H & W separated but agreed that they would alternate custody of their 6 yr. old; i.e., 2 wks with W & 2 wks with H. W filed for divorce. W’s atty wrote H and said "Y’all have a 2 wk. schedule which W wants to keep and not disturb the status quo." H then signed a waiver of citation. Yea, you know what’s about to happen. W appears in ct. and the T/C enters a SPO. H files a MNT which is denied. H appeals.
Reversed. Although there’s some question as to whether the Craddock (133/124/2) test should be applied to MNT in a SAPCR, this test applies until the Supremes say otherwise (default should be set aside if failure to answer wasn’t intentional but due to accident/mistake; there’s a meritorious defense; and granting such will not cause delay or injury to the another party). Where there’s a waiver signed, the waiver judgment is treated as a default judgment. W’s agreement to the 2 wk alternating custody schedule, coupled with her atty’s representation that they wanted to keep that schedule and the status quo, was a misrepresentation (fraud) which prevented H from filing an answer (he didn’t intentionally fail to file) and the existence of the custodial agreement gave H a meritorious defense.
Comment - Be careful what you put in those transmittal letters accompanying the waiver you send to the opposing party if you are contemplating a change to the status quo. This case would also apply if you appear before the T/C requesting status quo but the T/C, sua sponte, changes the deal. If the T/C does it, the waiver signer is entitled to notice of the anticipated change. Try to convince a T/C it can’t change the status quo without first advising H of the anticipated change. The T/C will ignore you thus creating reversible error.
Divorce filed. The parties signed an irrevocable MSA which resolved all SAPCR and property issues except for a few personal items which the parties agreed would be resolved by the T/C. On 7/2/03 the parties appeared before the T/C and testified as to divorce grounds and the facts surrounding the disputed personal prop. No mention was made of the MSA terms other than H & W asking the T/C to accept the MSA. The T/C resolved the personal prop. issues and said "your divorce is granted." The T/C didn’t approve the MSA. Apparently no decree was signed. On 7/3/03 (one day following the ct. hearing), H bought a lotto ticket and ultimately won $2,000,000. A year later W filed for a trial setting claiming that there was not a valid divorce rendition made on 7/2/03 thus the $2,000,000 was community property subject to division. H filed a motion to enter judgment (I assume H hired a new atty as his 1st one dropped the ball a year earlier) and the T/C signed the decree on 6/25/04. W appeals.

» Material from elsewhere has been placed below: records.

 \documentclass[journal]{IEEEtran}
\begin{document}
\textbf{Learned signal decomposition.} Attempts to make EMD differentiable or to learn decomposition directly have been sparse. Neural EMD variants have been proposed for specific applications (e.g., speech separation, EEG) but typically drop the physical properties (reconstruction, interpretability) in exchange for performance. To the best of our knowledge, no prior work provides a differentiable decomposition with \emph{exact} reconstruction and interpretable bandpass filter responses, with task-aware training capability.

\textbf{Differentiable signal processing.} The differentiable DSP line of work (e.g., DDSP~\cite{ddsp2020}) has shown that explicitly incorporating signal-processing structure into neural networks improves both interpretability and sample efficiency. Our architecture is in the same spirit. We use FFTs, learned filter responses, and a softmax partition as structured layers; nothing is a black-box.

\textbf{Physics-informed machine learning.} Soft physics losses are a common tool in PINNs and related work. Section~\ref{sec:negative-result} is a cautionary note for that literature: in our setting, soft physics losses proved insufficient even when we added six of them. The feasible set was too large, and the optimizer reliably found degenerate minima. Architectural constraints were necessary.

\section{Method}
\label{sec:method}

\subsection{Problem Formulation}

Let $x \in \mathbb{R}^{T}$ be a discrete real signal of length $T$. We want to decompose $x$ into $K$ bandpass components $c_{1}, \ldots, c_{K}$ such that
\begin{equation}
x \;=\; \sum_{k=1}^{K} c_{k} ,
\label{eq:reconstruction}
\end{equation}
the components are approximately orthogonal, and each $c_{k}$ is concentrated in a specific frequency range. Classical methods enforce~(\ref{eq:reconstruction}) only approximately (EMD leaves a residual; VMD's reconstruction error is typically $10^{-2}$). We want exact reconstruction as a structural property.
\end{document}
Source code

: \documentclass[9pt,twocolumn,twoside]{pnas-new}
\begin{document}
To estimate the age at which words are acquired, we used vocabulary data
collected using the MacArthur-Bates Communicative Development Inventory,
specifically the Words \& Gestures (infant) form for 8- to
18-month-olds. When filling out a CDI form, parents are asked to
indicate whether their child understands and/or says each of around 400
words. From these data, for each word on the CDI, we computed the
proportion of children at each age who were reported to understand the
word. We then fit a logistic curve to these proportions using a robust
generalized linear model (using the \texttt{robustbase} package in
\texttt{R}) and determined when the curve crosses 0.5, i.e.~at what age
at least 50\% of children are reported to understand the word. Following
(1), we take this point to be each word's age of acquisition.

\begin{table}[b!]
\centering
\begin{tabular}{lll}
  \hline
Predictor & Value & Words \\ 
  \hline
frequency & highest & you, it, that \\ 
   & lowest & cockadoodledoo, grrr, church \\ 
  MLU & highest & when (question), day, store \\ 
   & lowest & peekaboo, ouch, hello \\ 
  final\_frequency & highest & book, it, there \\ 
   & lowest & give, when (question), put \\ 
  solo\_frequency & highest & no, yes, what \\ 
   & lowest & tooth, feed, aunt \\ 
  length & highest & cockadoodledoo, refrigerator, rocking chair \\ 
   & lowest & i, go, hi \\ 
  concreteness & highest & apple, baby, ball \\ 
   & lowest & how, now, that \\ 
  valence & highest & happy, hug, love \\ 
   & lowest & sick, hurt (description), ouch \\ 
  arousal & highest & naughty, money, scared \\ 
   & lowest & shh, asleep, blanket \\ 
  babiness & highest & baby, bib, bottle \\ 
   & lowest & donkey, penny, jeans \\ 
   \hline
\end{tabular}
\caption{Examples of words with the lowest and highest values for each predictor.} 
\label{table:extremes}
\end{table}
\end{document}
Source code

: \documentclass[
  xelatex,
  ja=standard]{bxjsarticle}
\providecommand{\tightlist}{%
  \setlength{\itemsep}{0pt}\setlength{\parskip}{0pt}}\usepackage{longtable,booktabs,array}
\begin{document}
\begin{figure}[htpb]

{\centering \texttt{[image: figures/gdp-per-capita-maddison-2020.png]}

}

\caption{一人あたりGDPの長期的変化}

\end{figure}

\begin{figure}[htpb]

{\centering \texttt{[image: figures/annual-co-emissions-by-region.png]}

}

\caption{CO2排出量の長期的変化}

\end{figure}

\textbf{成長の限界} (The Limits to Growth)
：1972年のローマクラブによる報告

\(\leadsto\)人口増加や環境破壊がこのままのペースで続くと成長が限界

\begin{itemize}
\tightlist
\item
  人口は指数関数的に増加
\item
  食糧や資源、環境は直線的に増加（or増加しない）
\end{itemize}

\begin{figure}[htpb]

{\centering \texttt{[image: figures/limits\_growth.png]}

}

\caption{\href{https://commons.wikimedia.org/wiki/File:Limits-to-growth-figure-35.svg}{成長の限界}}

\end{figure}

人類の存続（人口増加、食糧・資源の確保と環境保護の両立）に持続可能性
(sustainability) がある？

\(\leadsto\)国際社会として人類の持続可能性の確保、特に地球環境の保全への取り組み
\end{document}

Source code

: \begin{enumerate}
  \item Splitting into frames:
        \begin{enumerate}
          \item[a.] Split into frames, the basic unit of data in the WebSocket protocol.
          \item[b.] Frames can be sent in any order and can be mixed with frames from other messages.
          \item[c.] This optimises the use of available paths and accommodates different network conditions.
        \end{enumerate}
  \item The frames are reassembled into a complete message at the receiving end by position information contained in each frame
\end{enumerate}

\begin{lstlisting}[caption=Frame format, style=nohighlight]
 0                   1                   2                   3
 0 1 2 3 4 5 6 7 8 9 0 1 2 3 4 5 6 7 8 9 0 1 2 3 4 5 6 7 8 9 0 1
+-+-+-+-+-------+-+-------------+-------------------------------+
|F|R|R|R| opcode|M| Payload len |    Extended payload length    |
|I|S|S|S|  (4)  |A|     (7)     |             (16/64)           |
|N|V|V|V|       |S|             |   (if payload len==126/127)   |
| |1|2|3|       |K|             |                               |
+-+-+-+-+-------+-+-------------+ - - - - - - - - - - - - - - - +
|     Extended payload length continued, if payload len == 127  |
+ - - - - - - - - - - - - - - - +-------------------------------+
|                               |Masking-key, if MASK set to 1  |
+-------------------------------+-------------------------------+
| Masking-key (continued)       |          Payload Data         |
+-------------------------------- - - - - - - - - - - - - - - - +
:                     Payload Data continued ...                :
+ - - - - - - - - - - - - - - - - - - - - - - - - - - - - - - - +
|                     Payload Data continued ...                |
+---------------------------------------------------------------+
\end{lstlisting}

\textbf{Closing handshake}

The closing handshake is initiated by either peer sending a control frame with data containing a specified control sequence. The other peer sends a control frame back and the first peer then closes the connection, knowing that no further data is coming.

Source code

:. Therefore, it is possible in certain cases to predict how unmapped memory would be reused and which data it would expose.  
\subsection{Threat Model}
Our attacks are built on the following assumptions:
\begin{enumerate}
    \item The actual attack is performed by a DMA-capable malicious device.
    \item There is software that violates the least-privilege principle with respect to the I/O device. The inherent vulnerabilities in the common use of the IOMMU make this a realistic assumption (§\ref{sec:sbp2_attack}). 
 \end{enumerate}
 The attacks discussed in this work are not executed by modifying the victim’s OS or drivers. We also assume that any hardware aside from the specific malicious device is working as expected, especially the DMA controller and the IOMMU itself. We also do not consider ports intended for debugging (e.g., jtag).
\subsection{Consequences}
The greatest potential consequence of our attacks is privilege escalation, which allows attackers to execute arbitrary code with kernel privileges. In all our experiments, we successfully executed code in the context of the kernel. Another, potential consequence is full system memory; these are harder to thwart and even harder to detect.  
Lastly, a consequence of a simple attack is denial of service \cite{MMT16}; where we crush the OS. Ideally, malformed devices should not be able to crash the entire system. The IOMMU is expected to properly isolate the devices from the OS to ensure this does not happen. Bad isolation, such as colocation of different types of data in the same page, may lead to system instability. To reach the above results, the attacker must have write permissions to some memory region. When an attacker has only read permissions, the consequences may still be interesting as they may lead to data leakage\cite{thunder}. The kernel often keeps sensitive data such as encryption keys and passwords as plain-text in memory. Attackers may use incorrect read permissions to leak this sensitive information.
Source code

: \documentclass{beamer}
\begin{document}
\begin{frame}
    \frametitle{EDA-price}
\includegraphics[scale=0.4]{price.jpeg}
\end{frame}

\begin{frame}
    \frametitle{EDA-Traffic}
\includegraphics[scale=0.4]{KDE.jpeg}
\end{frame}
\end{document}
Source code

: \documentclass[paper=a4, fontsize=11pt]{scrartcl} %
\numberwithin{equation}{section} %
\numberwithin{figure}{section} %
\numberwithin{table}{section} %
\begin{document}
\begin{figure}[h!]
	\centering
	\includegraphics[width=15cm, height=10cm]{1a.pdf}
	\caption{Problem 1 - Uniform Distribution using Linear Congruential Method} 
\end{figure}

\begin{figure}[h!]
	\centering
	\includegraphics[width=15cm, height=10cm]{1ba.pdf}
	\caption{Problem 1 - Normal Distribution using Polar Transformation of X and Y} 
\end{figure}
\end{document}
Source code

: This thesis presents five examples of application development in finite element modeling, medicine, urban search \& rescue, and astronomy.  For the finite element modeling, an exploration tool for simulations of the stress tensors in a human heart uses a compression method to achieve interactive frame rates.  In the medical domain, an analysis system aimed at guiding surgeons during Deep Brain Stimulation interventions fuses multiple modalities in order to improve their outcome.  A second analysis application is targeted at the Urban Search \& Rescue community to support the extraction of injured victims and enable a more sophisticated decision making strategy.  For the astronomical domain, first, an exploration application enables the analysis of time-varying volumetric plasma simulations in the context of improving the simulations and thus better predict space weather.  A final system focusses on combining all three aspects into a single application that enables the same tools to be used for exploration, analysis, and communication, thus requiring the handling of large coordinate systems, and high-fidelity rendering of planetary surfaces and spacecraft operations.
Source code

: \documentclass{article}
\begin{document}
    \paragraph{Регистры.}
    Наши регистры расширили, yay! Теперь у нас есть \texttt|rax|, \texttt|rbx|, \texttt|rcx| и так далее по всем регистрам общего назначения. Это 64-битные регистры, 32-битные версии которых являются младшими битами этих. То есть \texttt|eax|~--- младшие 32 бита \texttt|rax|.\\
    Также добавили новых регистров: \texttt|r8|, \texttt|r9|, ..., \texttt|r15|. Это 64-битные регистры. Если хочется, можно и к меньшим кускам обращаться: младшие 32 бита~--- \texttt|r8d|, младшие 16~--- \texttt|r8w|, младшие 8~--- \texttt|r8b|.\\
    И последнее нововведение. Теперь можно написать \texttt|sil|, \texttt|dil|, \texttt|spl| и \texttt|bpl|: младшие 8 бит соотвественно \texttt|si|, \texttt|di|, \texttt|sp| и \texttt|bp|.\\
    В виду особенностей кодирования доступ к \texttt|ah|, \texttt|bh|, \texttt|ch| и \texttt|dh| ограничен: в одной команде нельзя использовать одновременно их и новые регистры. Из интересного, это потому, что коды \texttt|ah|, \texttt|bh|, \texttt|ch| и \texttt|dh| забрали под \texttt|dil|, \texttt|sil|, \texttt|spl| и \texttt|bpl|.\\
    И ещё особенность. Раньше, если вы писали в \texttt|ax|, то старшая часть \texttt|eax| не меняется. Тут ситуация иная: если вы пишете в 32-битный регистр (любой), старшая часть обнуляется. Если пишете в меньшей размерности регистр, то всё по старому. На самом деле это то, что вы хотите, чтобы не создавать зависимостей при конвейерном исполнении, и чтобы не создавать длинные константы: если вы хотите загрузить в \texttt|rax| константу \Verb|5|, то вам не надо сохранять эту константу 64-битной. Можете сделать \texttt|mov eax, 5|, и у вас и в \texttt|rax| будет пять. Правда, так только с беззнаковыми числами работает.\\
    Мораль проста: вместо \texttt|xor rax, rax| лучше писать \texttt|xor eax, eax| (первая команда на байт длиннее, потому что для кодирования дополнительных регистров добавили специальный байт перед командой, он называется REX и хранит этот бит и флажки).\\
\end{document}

Affirmed. The T/C rendered it judgment on 7/2/03. W argued that you can’t grant a divorce without dividing the property or making SAPC orders which the T/C never did. The CA agreed that this is the law; however, where there is a irrevocable MSA, there is no requirement for the T/C to find the MSA is "just and fair" or in the child’s "best interest" as the parties’ MSA is binding on the T/C. This is true even under the new amended §153.0071 (e-1) as no one raised the issue of "best interest" or family violence. When the T/C said "divorce is granted," it automatically included the MSA provisions into the divorce rendition.
Comment - Talk about a day late and $2,000,000 short.
W filed for divorce and her atty H was served with citation. H didn’t file an answer so W obtained a default divorce and property division. H filed a MNT claiming insufficient evidence to support the T/C’s property division which was denied. H filed an appeal and then promptly died. H’s appeal requested that the case be remanded for re-trial.
CA affirmed. Altho the Supremes in Dunn (439/830/2) and the El Paso CA in Turner (910/500/2) correctly state the law that the death of a spouse during the appeal of divorce property division doesn’t render the appeal moot if the divorce division significantly affects the deceased’s property rights, this property appeal is moot. H failed to file an inventory, he failed to file an answer and he didn’t request any fact findings on the property division. This being the case there is nothing in the record by which the CA can find that the T/C’s property division significantly affected his property rights.
Comment - I’m not sure this opinion is correct as I can’t see how a non-participating deceased spouse could ever show that his property rights were significantly affected by the divorce division. Maybe that’s the law. You default and the property division is based on the surviving spouse’s property testimony, your death makes any appeal moot as you can never carry the significantly affected burden.